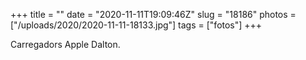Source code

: +++
title = ""
date = "2020-11-11T19:09:46Z"
slug = "18186"
photos = ["/uploads/2020/2020-11-11-18133.jpg"]
tags = ["fotos"]
+++

Carregadors Apple Dalton.

<img alt="" src="/uploads/2020/2020-11-11-18133.jpg">
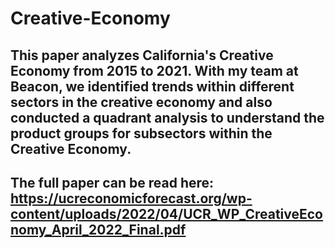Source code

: # Creative-Economy

## This paper analyzes California's Creative Economy from 2015 to 2021. With my team at Beacon, we identified trends within different sectors in the creative economy and also conducted a quadrant analysis to understand the product groups for subsectors within the Creative Economy. 

## The full paper can be read here: https://ucreconomicforecast.org/wp-content/uploads/2022/04/UCR_WP_CreativeEconomy_April_2022_Final.pdf
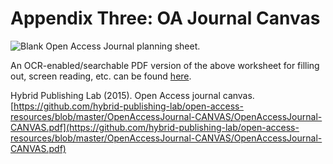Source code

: # Appendix Three: OA Journal Canvas

![Blank Open Access Journal planning sheet.](./assets/app-3-oa-canvas.png)

An OCR-enabled/searchable PDF version of the above worksheet for filling out, screen reading, etc. can be found [here](./assets/https://github.com/hybrid-publishing-lab/open-access-resources/raw/master/OpenAccessJournal-CANVAS/OpenAccessJournal-CANVAS.pdf).

Hybrid Publishing Lab (2015). Open Access journal canvas. [https://github.com/hybrid-publishing-lab/open-access-resources/blob/master/OpenAccessJournal-CANVAS/OpenAccessJournal-CANVAS.pdf](https://github.com/hybrid-publishing-lab/open-access-resources/blob/master/OpenAccessJournal-CANVAS/OpenAccessJournal-CANVAS.pdf)

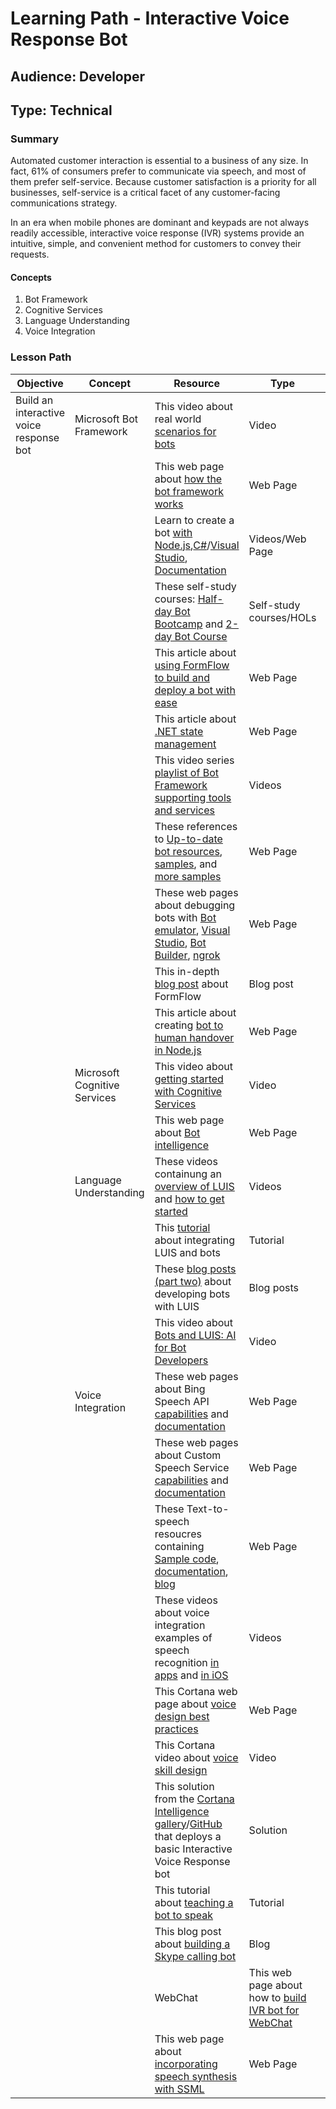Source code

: # Learning Path - Interactive Voice Response Bot

## Audience: Developer

## Type: Technical

### Summary
Automated customer interaction is essential to a business of any size. In fact, 61% of consumers prefer to communicate via speech, and most of them prefer self-service. Because customer satisfaction is a priority for all businesses, self-service is a critical facet of any customer-facing communications strategy.

In an era when mobile phones are dominant and keypads are not always readily accessible, interactive voice response (IVR) systems provide an intuitive, simple, and convenient method for customers to convey their requests.

#### Concepts

1. Bot Framework
2. Cognitive Services
3. Language Understanding
4. Voice Integration

### Lesson Path

| Objective | Concept | Resource	| Type	| Level
| --- | --- | --- | --- | --- 
|Build an interactive voice response bot | Microsoft Bot Framework | This video about real world [scenarios for bots](https://channel9.msdn.com/Series/Explain/Bots-101-Scenarios-for-bots) | Video | Overview
| | |This web page about [how the bot framework works](https://docs.microsoft.com/en-us/bot-framework/overview-how-bot-framework-works) | Web Page | Overview
| | |Learn to create a bot [with Node.js](https://buckwoody.gitbooks.io/microsoft-ai-and-research-learning-paths/content/developer/interactive-voice-response-bot.html#),[C#](https://buckwoody.gitbooks.io/microsoft-ai-and-research-learning-paths/content/developer/interactive-voice-response-bot.html#)/[Visual Studio](https://buckwoody.gitbooks.io/microsoft-ai-and-research-learning-paths/content/developer/interactive-voice-response-bot.html#), [Documentation](https://buckwoody.gitbooks.io/microsoft-ai-and-research-learning-paths/content/developer/interactive-voice-response-bot.html#) | Videos/Web Page	| Beginner
| | |These self-study courses: [Half-day Bot Bootcamp](https://buckwoody.gitbooks.io/microsoft-ai-and-research-learning-paths/content/developer/interactive-voice-response-bot.html#) and [2-day Bot Course](https://buckwoody.gitbooks.io/microsoft-ai-and-research-learning-paths/content/developer/interactive-voice-response-bot.html#) | Self-study courses/HOLs | Beginner
| | |This article about [using FormFlow to build and deploy a bot with ease](https://blogs.msdn.microsoft.com/jamiedalton/2016/07/11/ms-bot-framework-formflow-build-and-deploy-a-bot-with-ease/) | Web Page | Intermediate
| | |This article about [.NET state management](https://blogs.msdn.microsoft.com/jamiedalton/2016/07/11/ms-bot-framework-formflow-build-and-deploy-a-bot-with-ease/) | Web Page | Intermediate
| | |This video series [playlist of Bot Framework supporting tools and services](https://www.youtube.com/playlist?list=PLgF-CyaX1p3F2c11NVJDIg7TwCpCSaeYm) | Videos | Intermediate
| | |These references to [Up-to-date bot resources](https://blogs.msdn.microsoft.com/smich/2016/09/30/microsoft-bot-framework-resources/), [samples](https://github.com/Microsoft/BotBuilder-Samples/tree/master/CSharp), and [more samples](https://github.com/search?utf8=%E2%9C%93&q=botbuilder&type=) | Web Page | Intermediate
| | | These web pages about debugging bots with [Bot emulator](https://docs.microsoft.com/en-us/bot-framework/debug-bots-emulator), [Visual Studio](https://docs.microsoft.com/en-us/bot-framework/debug-bots-locally-vscode), [Bot Builder](https://blog.botframework.com/2017/07/03/Debug-Bot-Builder-Source/), [ngrok](https://www.youtube.com/watch?v=TiOGGUgN5_c) | Web Page | Intermediate
| | |This in-depth [blog post](https://ankitbko.github.io/2016/09/ChatBot-using-Microsoft-Bot-Framework-Part-4) about FormFlow| Blog post | Advanced
| | |This article about creating [bot to human handover in Node.js](https://www.microsoft.com/reallifecode/2017/06/30/bot-to-human-handover-in-node-js/) | Web Page | Advanced
| |Microsoft Cognitive Services | This video about [getting started with Cognitive Services](https://channel9.msdn.com//events/Connect/2016/102/) | Video |Overview
| | |This web page about [Bot intelligence](https://docs.microsoft.com/en-us/bot-framework/cognitive-services-bot-intelligence-overview) | Web Page | Overview
| |Language Understanding|These videos containung an [overview of LUIS](https://www.youtube.com/watch?v=jWeLajon9M8) and [how to get started](https://www.youtube.com/watch?v=q3WRi47Grgs)|	Videos|Beginner
| | |This [tutorial](https://docs.microsoft.com/en-us/azure/cognitive-services/LUIS/luis-nodejs-tutorial-build-bot-framework-sample) about integrating LUIS and bots | Tutorial | Beginner
| | |These [blog posts](https://ankitbko.github.io/2016/08/ChatBot-using-Microsoft-Bot-Framework-Part-2/) [(part two)](https://ankitbko.github.io/2016/08/ChatBot-using-Microsoft-Bot-Framework-Part-3/) about developing bots with LUIS| Blog posts | Intermediate
| | |This video about [Bots and LUIS: AI for Bot Developers](https://channel9.msdn.com/Blogs/MVP-Office-Dev/Introduction-to-Artificial-Intelligence-for-Bot-Developers-with-LUIS?ocid=player) |Video | Intermediate
| |Voice Integration|These web pages about Bing Speech API [capabilities](https://azure.microsoft.com/en-us/services/cognitive-services/speech/) and [documentation](https://docs.microsoft.com/en-us/azure/cognitive-services/Speech/home) | Web Page | Overview
| | |These web pages about Custom Speech Service [capabilities](https://azure.microsoft.com/en-us/services/cognitive-services/custom-speech-service/) and [documentation](https://docs.microsoft.com/en-us/azure/cognitive-services/custom-speech-service/cognitive-services-custom-speech-home) | Web Page | Overview
| | |These Text-to-speech resoucres containing [Sample code](https://code.msdn.microsoft.com/bing/Speech-To-Text-Bot-using-db55e1d0), [documentation](https://docs.microsoft.com/en-us/azure/cognitive-services/Speech/api-reference-rest/bingvoicerecognition), [blog](https://blog.botframework.com/2017/06/26/Speech-To-Text/) |Web Page |Intermediate
| | | These videos about voice integration examples	of speech recognition [in apps](https://channel9.msdn.com/Events/Build/2017/B8092) and [in iOS](https://channel9.msdn.com/Events/Build/2017/T6988) |Videos |Intermediate
| | |This Cortana web page about [voice design best practices](https://docs.microsoft.com/en-us/cortana/design-guides/voice-design-best-practices) | Web Page | Intermediate
| | | This Cortana video about [voice skill design](https://channel9.msdn.com/Events/Build/2017/B8029) | Video | Intermediate
| | | This solution from the [Cortana Intelligence gallery](https://gallery.cortanaintelligence.com/Solution/Interactive-Voice-Response-Bot)/[GitHub](https://github.com/Azure/cortana-intelligence-interactive-voice-response-bot) that deploys a basic Interactive Voice Response bot  | Solution | Intermediate
| | |This tutorial about [teaching a bot to speak](https://docs.microsoft.com/en-us/cortana/tutorials/bot-skills/teach-your-bot-to-speak) | Tutorial	| Advanced
| | | This blog post about [building a Skype calling bot](https://blogs.msdn.microsoft.com/tsmatsuz/2016/10/22/build-skype-calling-bot-with-microsoft-bot-framework/) | Blog | Advanced
| | |WebChat | This web page about how to [build IVR bot for WebChat](https://github.com/Microsoft/BotFramework-WebChat) | Web Page | Advanced
| | |This web page about [incorporating speech synthesis with SSML](https://docs.microsoft.com/en-us/cortana/reference/ssml#speak-Element) | Web Page | Advanced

* * *

Please, from the material above, copy only the lines from the line with "Text-to-speech resoucres containing" up to and including the line with "These videos about", exactly as written.

• Output:
| | |These Text-to-speech resoucres containing [Sample code](https://code.msdn.microsoft.com/bing/Speech-To-Text-Bot-using-db55e1d0), [documentation](https://docs.microsoft.com/en-us/azure/cognitive-services/Speech/api-reference-rest/bingvoicerecognition), [blog](https://blog.botframework.com/2017/06/26/Speech-To-Text/) |Web Page |Intermediate
| | | These videos about voice integration examples	of speech recognition [in apps](https://channel9.msdn.com/Events/Build/2017/B8092) and [in iOS](https://channel9.msdn.com/Events/Build/2017/T6988) |Videos |Intermediate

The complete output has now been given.